Kinshasa, 29 mai 2026- Le gouverneur de la province de la Mongala, Jean Collins Makaka Pap’Ekaka, s’est prononcé en faveur d’un changement de la Constitution du 18 février 2006, plaidant notamment pour un allongement du mandat présidentiel ainsi qu’une rédaction de la loi fondamentale dans les langues nationales.
Le gouverneur s’est exprimé lors d’une conférence organisée au Grand Séminaire Saint Pierre et Paul de Lisala autour du débat sur la réforme constitutionnelle en République démocratique du Congo.
Dans son intervention, Jean Collins Makaka a soutenu que la Constitution doit être davantage accessible et comprise par les citoyens congolais. Selon lui, la rédaction du texte fondamental dans des langues proches des réalités locales permettrait une meilleure appropriation par la population.
« La Constitution est un document interne d’un pays et d’un peuple. Elle conserve l’histoire, l’actualité et l’avenir d’une nation.

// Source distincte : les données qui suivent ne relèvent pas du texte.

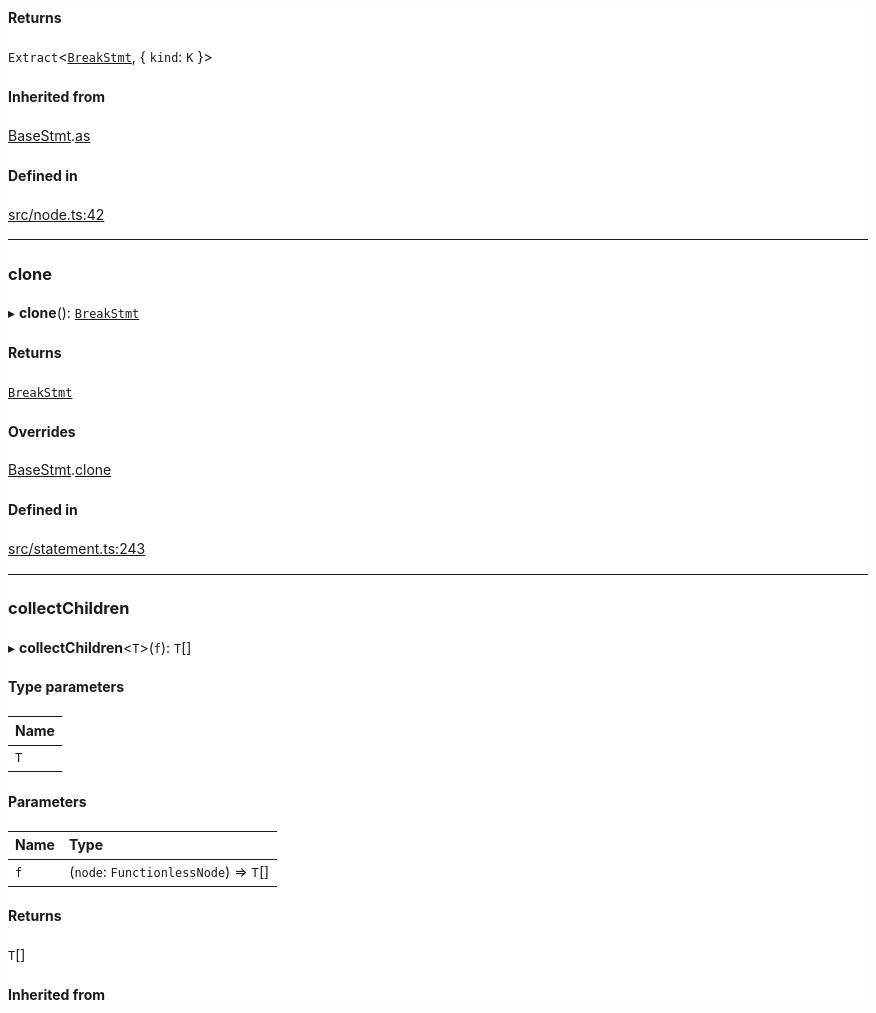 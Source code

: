 #### Returns

`Extract`<[`BreakStmt`](BreakStmt.md), { `kind`: `K`  }\>

#### Inherited from

[BaseStmt](BaseStmt.md).[as](BaseStmt.md#as)

#### Defined in

[src/node.ts:42](https://github.com/sam-goodwin/functionless/blob/f58aa43/src/node.ts#L42)

___

### clone

▸ **clone**(): [`BreakStmt`](BreakStmt.md)

#### Returns

[`BreakStmt`](BreakStmt.md)

#### Overrides

[BaseStmt](BaseStmt.md).[clone](BaseStmt.md#clone)

#### Defined in

[src/statement.ts:243](https://github.com/sam-goodwin/functionless/blob/f58aa43/src/statement.ts#L243)

___

### collectChildren

▸ **collectChildren**<`T`\>(`f`): `T`[]

#### Type parameters

| Name |
| :------ |
| `T` |

#### Parameters

| Name | Type |
| :------ | :------ |
| `f` | (`node`: `FunctionlessNode`) => `T`[] |

#### Returns

`T`[]

#### Inherited from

Elle doit être suffisamment connue par ses propriétaires », a-t-il déclaré.
Le gouverneur a également estimé que la Constitution actuelle aurait été élaborée sans une participation active des Congolais, justifiant ainsi, selon lui, la nécessité de la réviser.
« Cette Constitution a été élaborée sans participation active des Congolais. Nous exigeons qu’on puisse la changer », a-t-il affirmé.

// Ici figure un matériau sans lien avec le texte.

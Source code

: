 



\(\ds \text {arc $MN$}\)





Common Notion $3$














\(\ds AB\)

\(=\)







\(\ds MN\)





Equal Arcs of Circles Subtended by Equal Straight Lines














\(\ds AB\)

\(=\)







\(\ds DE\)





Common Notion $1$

Abordant la question du mandat présidentiel, Jean Collins Makaka a proposé que celui du chef de l’État passe de cinq à sept ans renouvelable, voire davantage, afin de permettre au Président de la République de mener à terme des accords et projets de longue durée.
Pour l’autorité provinciale, toute réforme constitutionnelle doit cependant découler de la volonté populaire. « Le changement de la Constitution n’est pas une faveur accordée, mais un droit souverain que le peuple doit exercer », a-t-il soutenu.

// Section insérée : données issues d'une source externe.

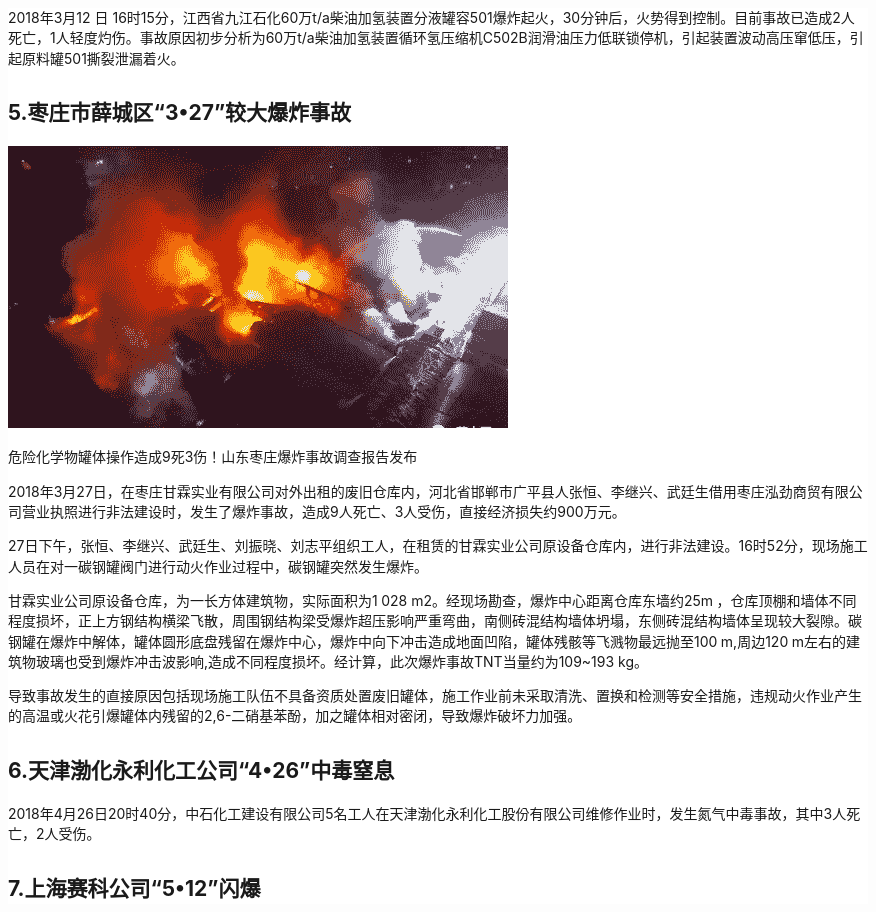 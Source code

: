 2018年3月12 日 16时15分，江西省九江石化60万t/a柴油加氢装置分液罐容501爆炸起火，30分钟后，火势得到控制。目前事故已造成2人死亡，1人轻度灼伤。事故原因初步分析为60万t/a柴油加氢装置循环氢压缩机C502B润滑油压力低联锁停机，引起装置波动高压窜低压，引起原料罐501撕裂泄漏着火。

## 5.枣庄市薛城区“3•27”较大爆炸事故

![](img/c9fc82b3e32577baaaacb3775ec2abbf.png)

危险化学物罐体操作造成9死3伤！山东枣庄爆炸事故调查报告发布

2018年3月27日，在枣庄甘霖实业有限公司对外出租的废旧仓库内，河北省邯郸市广平县人张恒、李继兴、武廷生借用枣庄泓劲商贸有限公司营业执照进行非法建设时，发生了爆炸事故，造成9人死亡、3人受伤，直接经济损失约900万元。

27日下午，张恒、李继兴、武廷生、刘振晓、刘志平组织工人，在租赁的甘霖实业公司原设备仓库内，进行非法建设。16时52分，现场施工人员在对一碳钢罐阀门进行动火作业过程中，碳钢罐突然发生爆炸。

甘霖实业公司原设备仓库，为一长方体建筑物，实际面积为1 028 m2。经现场勘查，爆炸中心距离仓库东墙约25m ，仓库顶棚和墙体不同程度损坏，正上方钢结构横梁飞散，周围钢结构梁受爆炸超压影响严重弯曲，南侧砖混结构墙体坍塌，东侧砖混结构墙体呈现较大裂隙。碳钢罐在爆炸中解体，罐体圆形底盘残留在爆炸中心，爆炸中向下冲击造成地面凹陷，罐体残骸等飞溅物最远抛至100 m,周边120 m左右的建筑物玻璃也受到爆炸冲击波影响,造成不同程度损坏。经计算，此次爆炸事故TNT当量约为109~193 kg。

导致事故发生的直接原因包括现场施工队伍不具备资质处置废旧罐体，施工作业前未采取清洗、置换和检测等安全措施，违规动火作业产生的高温或火花引爆罐体内残留的2,6-二硝基苯酚，加之罐体相对密闭，导致爆炸破坏力加强。

## 6.天津渤化永利化工公司“4•26”中毒窒息

2018年4月26日20时40分，中石化工建设有限公司5名工人在天津渤化永利化工股份有限公司维修作业时，发生氮气中毒事故，其中3人死亡，2人受伤。

## 7.上海赛科公司“5•12”闪爆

Les échanges ont également porté sur l’importance de l’éducation civique et juridique afin de permettre aux citoyens de mieux comprendre leurs droits et les dispositions de la loi fondamentale.
Intervenant au cours des discussions, l’abbé professeur Mahoka Augustin, secrétaire académique du Grand Séminaire Saint Pierre et Paul de Lisala, a estimé qu’une nouvelle Constitution en RDC demeure envisageable si les initiateurs parviennent à convaincre la population.
« C’est possible de doter la RDC d’une nouvelle Constitution si les initiateurs arrivent à convaincre la population », a-t-il déclaré.
Selon les organisateurs, près de 29 autres conférences sont prévues à travers la province de la Mongala autour de cette question constitutionnelle.